WHAT THIS TASK INVOLVES: Filter the entries and keep only the lines where the string "locally" appears.

STUDY MATERIAL:
········
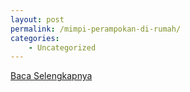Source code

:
 ```yaml
---
layout: post
permalink: /mimpi-perampokan-di-rumah/
categories:
    - Uncategorized
---
```


[Baca Selengkapnya](/08)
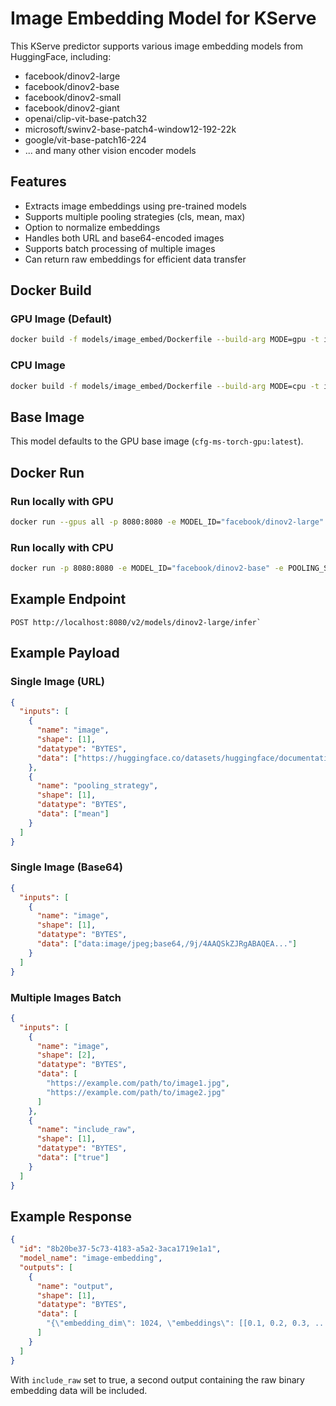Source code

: # Image Embedding Model for KServe

This KServe predictor supports various image embedding models from HuggingFace, including:
- facebook/dinov2-large
- facebook/dinov2-base
- facebook/dinov2-small
- facebook/dinov2-giant
- openai/clip-vit-base-patch32
- microsoft/swinv2-base-patch4-window12-192-22k
- google/vit-base-patch16-224
- ... and many other vision encoder models

## Features

- Extracts image embeddings using pre-trained models
- Supports multiple pooling strategies (cls, mean, max)
- Option to normalize embeddings
- Handles both URL and base64-encoded images
- Supports batch processing of multiple images
- Can return raw embeddings for efficient data transfer

## Docker Build

### GPU Image (Default)
```bash
docker build -f models/image_embed/Dockerfile --build-arg MODE=gpu -t image-embedding-predictor:gpu .
```

### CPU Image
```bash
docker build -f models/image_embed/Dockerfile --build-arg MODE=cpu -t image-embedding-predictor:cpu .
```

## Base Image

This model defaults to the GPU base image (`cfg-ms-torch-gpu:latest`).

## Docker Run

### Run locally with GPU
```bash
docker run --gpus all -p 8080:8080 -e MODEL_ID="facebook/dinov2-large" -e MODEL_NAME="dinov2-large" -v /var/lib/docker/volumes/model-volume/_data/dinov2-large:/mnt/models image-embedding-predictor:gpu
```

### Run locally with CPU
```bash
docker run -p 8080:8080 -e MODEL_ID="facebook/dinov2-base" -e POOLING_STRATEGY="mean" -e NORMALIZE_EMBEDDINGS="true" -v /var/lib/docker/volumes/model-volume/_data/dinov2-large:/mnt/models image-embedding-predictor:cpu
```

## Example Endpoint

```
POST http://localhost:8080/v2/models/dinov2-large/infer`
```

## Example Payload

### Single Image (URL)
```json
{
  "inputs": [
    {
      "name": "image",
      "shape": [1],
      "datatype": "BYTES",
      "data": ["https://huggingface.co/datasets/huggingface/documentation-images/resolve/main/transformers/tasks/car.jpg?download=true"]
    },
    {
      "name": "pooling_strategy", 
      "shape": [1],
      "datatype": "BYTES",
      "data": ["mean"]
    }
  ]
}
```

### Single Image (Base64)
```json
{
  "inputs": [
    {
      "name": "image",
      "shape": [1],
      "datatype": "BYTES",
      "data": ["data:image/jpeg;base64,/9j/4AAQSkZJRgABAQEA..."]
    }
  ]
}
```

### Multiple Images Batch
```json
{
  "inputs": [
    {
      "name": "image",
      "shape": [2],
      "datatype": "BYTES",
      "data": [
        "https://example.com/path/to/image1.jpg",
        "https://example.com/path/to/image2.jpg"
      ]
    },
    {
      "name": "include_raw",
      "shape": [1],
      "datatype": "BYTES",
      "data": ["true"]
    }
  ]
}
```

## Example Response

```json
{
  "id": "8b20be37-5c73-4183-a5a2-3aca1719e1a1",
  "model_name": "image-embedding",
  "outputs": [
    {
      "name": "output",
      "shape": [1],
      "datatype": "BYTES",
      "data": [
        "{\"embedding_dim\": 1024, \"embeddings\": [[0.1, 0.2, 0.3, ...]], \"model_id\": \"facebook/dinov2-large\", \"shape\": [1, 1024]}"
      ]
    }
  ]
}
```

With `include_raw` set to true, a second output containing the raw binary embedding data will be included.
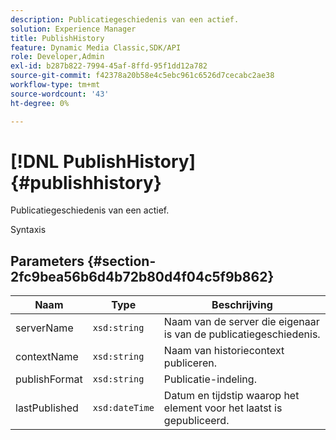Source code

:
 ```yaml
---
description: Publicatiegeschiedenis van een actief.
solution: Experience Manager
title: PublishHistory
feature: Dynamic Media Classic,SDK/API
role: Developer,Admin
exl-id: b287b822-7994-45af-8ffd-95f1dd12a782
source-git-commit: f42378a20b58e4c5ebc961c6526d7cecabc2ae38
workflow-type: tm+mt
source-wordcount: '43'
ht-degree: 0%

---
```


# [!DNL PublishHistory]{#publishhistory}

Publicatiegeschiedenis van een actief.

Syntaxis

## Parameters {#section-2fc9bea56b6d4b72b80d4f04c5f9b862}

| Naam | Type | Beschrijving |
|---|---|---|
| serverName | `xsd:string` | Naam van de server die eigenaar is van de publicatiegeschiedenis. |
| contextName | `xsd:string` | Naam van historiecontext publiceren. |
| publishFormat | `xsd:string` | Publicatie-indeling. |
| lastPublished | `xsd:dateTime` | Datum en tijdstip waarop het element voor het laatst is gepubliceerd. |
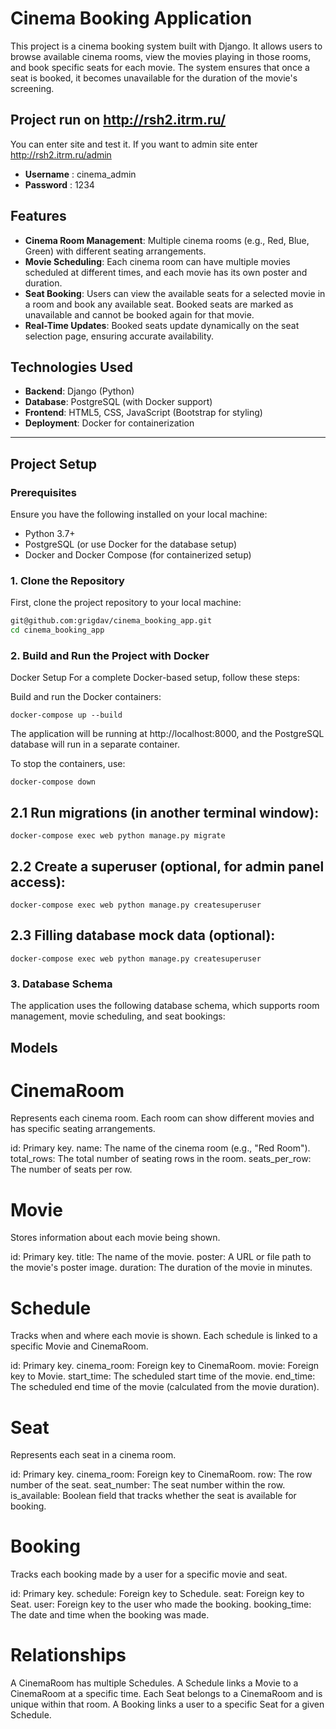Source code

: # Cinema Booking Application

This project is a cinema booking system built with Django. It allows users to browse available cinema rooms, view the movies playing in those rooms, and book specific seats for each movie. The system ensures that once a seat is booked, it becomes unavailable for the duration of the movie's screening.


## Project run on http://rsh2.itrm.ru/ 

You can enter site and test it. If you want to admin site enter http://rsh2.itrm.ru/admin 
- **Username** : cinema_admin
- **Password** : 1234

## Features

- **Cinema Room Management**: Multiple cinema rooms (e.g., Red, Blue, Green) with different seating arrangements.
- **Movie Scheduling**: Each cinema room can have multiple movies scheduled at different times, and each movie has its own poster and duration.
- **Seat Booking**: Users can view the available seats for a selected movie in a room and book any available seat. Booked seats are marked as unavailable and cannot be booked again for that movie.
- **Real-Time Updates**: Booked seats update dynamically on the seat selection page, ensuring accurate availability.

## Technologies Used

- **Backend**: Django (Python)
- **Database**: PostgreSQL (with Docker support)
- **Frontend**: HTML5, CSS, JavaScript (Bootstrap for styling)
- **Deployment**: Docker for containerization

---

## Project Setup

### Prerequisites

Ensure you have the following installed on your local machine:

- Python 3.7+
- PostgreSQL (or use Docker for the database setup)
- Docker and Docker Compose (for containerized setup)

### 1. Clone the Repository

First, clone the project repository to your local machine:

```bash
git@github.com:grigdav/cinema_booking_app.git
cd cinema_booking_app
```

### 2. Build and Run the Project with Docker

Docker Setup
For a complete Docker-based setup, follow these steps:

Build and run the Docker containers:
```
docker-compose up --build
```

The application will be running at http://localhost:8000, and the PostgreSQL database will run in a separate container.

To stop the containers, use:
```
docker-compose down
```

## 2.1 Run migrations (in another terminal window):
```
docker-compose exec web python manage.py migrate
```

## 2.2 Create a superuser (optional, for admin panel access):
```
docker-compose exec web python manage.py createsuperuser
```

## 2.3 Filling database mock data (optional):
```
docker-compose exec web python manage.py createsuperuser
```

### 3. Database Schema

The application uses the following database schema, which supports room management, movie scheduling, and seat bookings:

## Models

# CinemaRoom
Represents each cinema room. Each room can show different movies and has specific seating arrangements.

id: Primary key.
name: The name of the cinema room (e.g., "Red Room").
total_rows: The total number of seating rows in the room.
seats_per_row: The number of seats per row.

# Movie
Stores information about each movie being shown.

id: Primary key.
title: The name of the movie.
poster: A URL or file path to the movie's poster image.
duration: The duration of the movie in minutes.

# Schedule
Tracks when and where each movie is shown. Each schedule is linked to a specific Movie and CinemaRoom.

id: Primary key.
cinema_room: Foreign key to CinemaRoom.
movie: Foreign key to Movie.
start_time: The scheduled start time of the movie.
end_time: The scheduled end time of the movie (calculated from the movie duration).

# Seat
Represents each seat in a cinema room.

id: Primary key.
cinema_room: Foreign key to CinemaRoom.
row: The row number of the seat.
seat_number: The seat number within the row.
is_available: Boolean field that tracks whether the seat is available for booking.

# Booking
Tracks each booking made by a user for a specific movie and seat.

id: Primary key.
schedule: Foreign key to Schedule.
seat: Foreign key to Seat.
user: Foreign key to the user who made the booking.
booking_time: The date and time when the booking was made.

# Relationships
A CinemaRoom has multiple Schedules.
A Schedule links a Movie to a CinemaRoom at a specific time.
Each Seat belongs to a CinemaRoom and is unique within that room.
A Booking links a user to a specific Seat for a given Schedule.
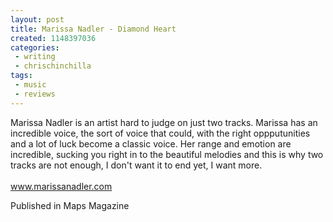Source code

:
 ```yaml
---
layout: post
title: Marissa Nadler - Diamond Heart
created: 1148397036
categories:
 - writing
 - chrischinchilla
tags: 
 - music 
 - reviews
---
```


Marissa Nadler is an artist hard to judge on just two tracks. Marissa has an incredible voice, the sort of voice that could, with the right oppputunities and a lot of luck become a classic voice. Her range and emotion are incredible, sucking you right in to the beautiful melodies and this is why two tracks are not enough, I don't want it to end yet, I want more.<br><br><a href='https://www.marissanadler.com' target='_blank'>www.marissanadler.com</a>

Published in Maps Magazine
········
OUTPUT:
### Run locally with GPU
### Run locally with CPU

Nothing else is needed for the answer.